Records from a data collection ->
┄┄┄┄┄┄┄┄┄┄┄┄┄┄┄┄┄┄┄┄

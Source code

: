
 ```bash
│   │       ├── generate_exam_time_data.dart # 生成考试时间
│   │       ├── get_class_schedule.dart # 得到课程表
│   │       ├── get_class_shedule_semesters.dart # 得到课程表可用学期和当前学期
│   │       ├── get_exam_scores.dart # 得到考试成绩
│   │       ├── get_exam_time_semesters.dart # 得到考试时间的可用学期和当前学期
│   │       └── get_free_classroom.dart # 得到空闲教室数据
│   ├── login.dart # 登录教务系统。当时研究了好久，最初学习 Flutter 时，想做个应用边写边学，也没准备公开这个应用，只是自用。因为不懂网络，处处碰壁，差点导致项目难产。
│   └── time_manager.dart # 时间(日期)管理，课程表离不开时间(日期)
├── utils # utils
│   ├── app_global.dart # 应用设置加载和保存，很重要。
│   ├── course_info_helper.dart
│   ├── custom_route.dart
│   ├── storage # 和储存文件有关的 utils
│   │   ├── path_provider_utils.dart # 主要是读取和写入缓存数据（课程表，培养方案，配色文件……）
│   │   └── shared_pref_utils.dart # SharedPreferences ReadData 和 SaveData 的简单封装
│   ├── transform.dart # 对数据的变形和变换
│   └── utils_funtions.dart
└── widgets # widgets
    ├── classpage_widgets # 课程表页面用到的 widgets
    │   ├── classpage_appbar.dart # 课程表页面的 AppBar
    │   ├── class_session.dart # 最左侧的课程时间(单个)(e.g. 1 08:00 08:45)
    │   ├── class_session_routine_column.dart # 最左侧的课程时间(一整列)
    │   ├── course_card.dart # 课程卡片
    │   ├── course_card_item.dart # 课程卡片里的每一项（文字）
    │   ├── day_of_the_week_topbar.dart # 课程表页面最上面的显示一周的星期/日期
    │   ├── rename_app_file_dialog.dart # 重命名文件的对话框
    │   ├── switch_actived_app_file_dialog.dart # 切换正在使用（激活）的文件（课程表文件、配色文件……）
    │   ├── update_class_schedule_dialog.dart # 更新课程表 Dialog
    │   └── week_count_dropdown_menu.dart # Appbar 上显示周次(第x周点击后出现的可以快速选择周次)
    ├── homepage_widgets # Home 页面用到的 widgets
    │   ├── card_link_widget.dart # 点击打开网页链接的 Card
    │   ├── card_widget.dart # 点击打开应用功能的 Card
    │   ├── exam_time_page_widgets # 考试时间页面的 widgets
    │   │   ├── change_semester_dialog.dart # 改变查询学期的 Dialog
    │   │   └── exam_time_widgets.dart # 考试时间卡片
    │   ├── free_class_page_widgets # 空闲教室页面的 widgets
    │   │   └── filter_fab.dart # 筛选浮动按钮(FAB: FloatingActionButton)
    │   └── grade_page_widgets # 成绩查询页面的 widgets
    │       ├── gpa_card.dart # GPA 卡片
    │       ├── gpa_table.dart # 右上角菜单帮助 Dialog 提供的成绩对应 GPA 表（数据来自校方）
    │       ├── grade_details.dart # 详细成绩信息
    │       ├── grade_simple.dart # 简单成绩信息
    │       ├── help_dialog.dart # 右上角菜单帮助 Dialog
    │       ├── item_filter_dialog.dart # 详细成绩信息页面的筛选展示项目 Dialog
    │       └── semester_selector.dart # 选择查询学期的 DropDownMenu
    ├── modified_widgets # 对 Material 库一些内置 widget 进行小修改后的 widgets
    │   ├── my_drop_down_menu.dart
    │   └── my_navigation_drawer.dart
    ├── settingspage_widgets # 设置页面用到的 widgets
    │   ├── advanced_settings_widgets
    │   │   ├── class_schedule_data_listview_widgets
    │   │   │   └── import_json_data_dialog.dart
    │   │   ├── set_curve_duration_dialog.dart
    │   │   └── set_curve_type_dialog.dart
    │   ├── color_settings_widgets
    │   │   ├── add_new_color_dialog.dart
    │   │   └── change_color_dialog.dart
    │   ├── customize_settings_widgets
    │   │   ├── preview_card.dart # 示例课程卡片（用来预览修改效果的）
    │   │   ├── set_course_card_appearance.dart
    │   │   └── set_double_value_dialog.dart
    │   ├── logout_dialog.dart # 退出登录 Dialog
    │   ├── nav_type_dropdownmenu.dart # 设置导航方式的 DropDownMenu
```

┄┄┄┄┄┄┄┄┄┄┄┄┄┄┄┄┄┄┄┄

All the entries above must be repeated exactly as they were given.

Source code

:
 ```bash
│   │       ├── generate_exam_time_data.dart # 生成考试时间
│   │       ├── get_class_schedule.dart # 得到课程表
│   │       ├── get_class_shedule_semesters.dart # 得到课程表可用学期和当前学期
│   │       ├── get_exam_scores.dart # 得到考试成绩
│   │       ├── get_exam_time_semesters.dart # 得到考试时间的可用学期和当前学期
│   │       └── get_free_classroom.dart # 得到空闲教室数据
│   ├── login.dart # 登录教务系统。当时研究了好久，最初学习 Flutter 时，想做个应用边写边学，也没准备公开这个应用，只是自用。因为不懂网络，处处碰壁，差点导致项目难产。
│   └── time_manager.dart # 时间(日期)管理，课程表离不开时间(日期)
├── utils # utils
│   ├── app_global.dart # 应用设置加载和保存，很重要。
│   ├── course_info_helper.dart
│   ├── custom_route.dart
│   ├── storage # 和储存文件有关的 utils
│   │   ├── path_provider_utils.dart # 主要是读取和写入缓存数据（课程表，培养方案，配色文件……）
│   │   └── shared_pref_utils.dart # SharedPreferences ReadData 和 SaveData 的简单封装
│   ├── transform.dart # 对数据的变形和变换
│   └── utils_funtions.dart
└── widgets # widgets
    ├── classpage_widgets # 课程表页面用到的 widgets
    │   ├── classpage_appbar.dart # 课程表页面的 AppBar
    │   ├── class_session.dart # 最左侧的课程时间(单个)(e.g. 1 08:00 08:45)
    │   ├── class_session_routine_column.dart # 最左侧的课程时间(一整列)
    │   ├── course_card.dart # 课程卡片
    │   ├── course_card_item.dart # 课程卡片里的每一项（文字）
    │   ├── day_of_the_week_topbar.dart # 课程表页面最上面的显示一周的星期/日期
    │   ├── rename_app_file_dialog.dart # 重命名文件的对话框
    │   ├── switch_actived_app_file_dialog.dart # 切换正在使用（激活）的文件（课程表文件、配色文件……）
    │   ├── update_class_schedule_dialog.dart # 更新课程表 Dialog
    │   └── week_count_dropdown_menu.dart # Appbar 上显示周次(第x周点击后出现的可以快速选择周次)
    ├── homepage_widgets # Home 页面用到的 widgets
    │   ├── card_link_widget.dart # 点击打开网页链接的 Card
    │   ├── card_widget.dart # 点击打开应用功能的 Card
    │   ├── exam_time_page_widgets # 考试时间页面的 widgets
    │   │   ├── change_semester_dialog.dart # 改变查询学期的 Dialog
    │   │   └── exam_time_widgets.dart # 考试时间卡片
    │   ├── free_class_page_widgets # 空闲教室页面的 widgets
    │   │   └── filter_fab.dart # 筛选浮动按钮(FAB: FloatingActionButton)
    │   └── grade_page_widgets # 成绩查询页面的 widgets
    │       ├── gpa_card.dart # GPA 卡片
    │       ├── gpa_table.dart # 右上角菜单帮助 Dialog 提供的成绩对应 GPA 表（数据来自校方）
    │       ├── grade_details.dart # 详细成绩信息
    │       ├── grade_simple.dart # 简单成绩信息
    │       ├── help_dialog.dart # 右上角菜单帮助 Dialog
    │       ├── item_filter_dialog.dart # 详细成绩信息页面的筛选展示项目 Dialog
    │       └── semester_selector.dart # 选择查询学期的 DropDownMenu
    ├── modified_widgets # 对 Material 库一些内置 widget 进行小修改后的 widgets
    │   ├── my_drop_down_menu.dart
    │   └── my_navigation_drawer.dart
    ├── settingspage_widgets # 设置页面用到的 widgets
    │   ├── advanced_settings_widgets
    │   │   ├── class_schedule_data_listview_widgets
    │   │   │   └── import_json_data_dialog.dart
    │   │   ├── set_curve_duration_dialog.dart
    │   │   └── set_curve_type_dialog.dart
    │   ├── color_settings_widgets
    │   │   ├── add_new_color_dialog.dart
    │   │   └── change_color_dialog.dart
    │   ├── customize_settings_widgets
    │   │   ├── preview_card.dart # 示例课程卡片（用来预览修改效果的）
    │   │   ├── set_course_card_appearance.dart
    │   │   └── set_double_value_dialog.dart
    │   ├── logout_dialog.dart # 退出登录 Dialog
    │   ├── nav_type_dropdownmenu.dart # 设置导航方式的 DropDownMenu
```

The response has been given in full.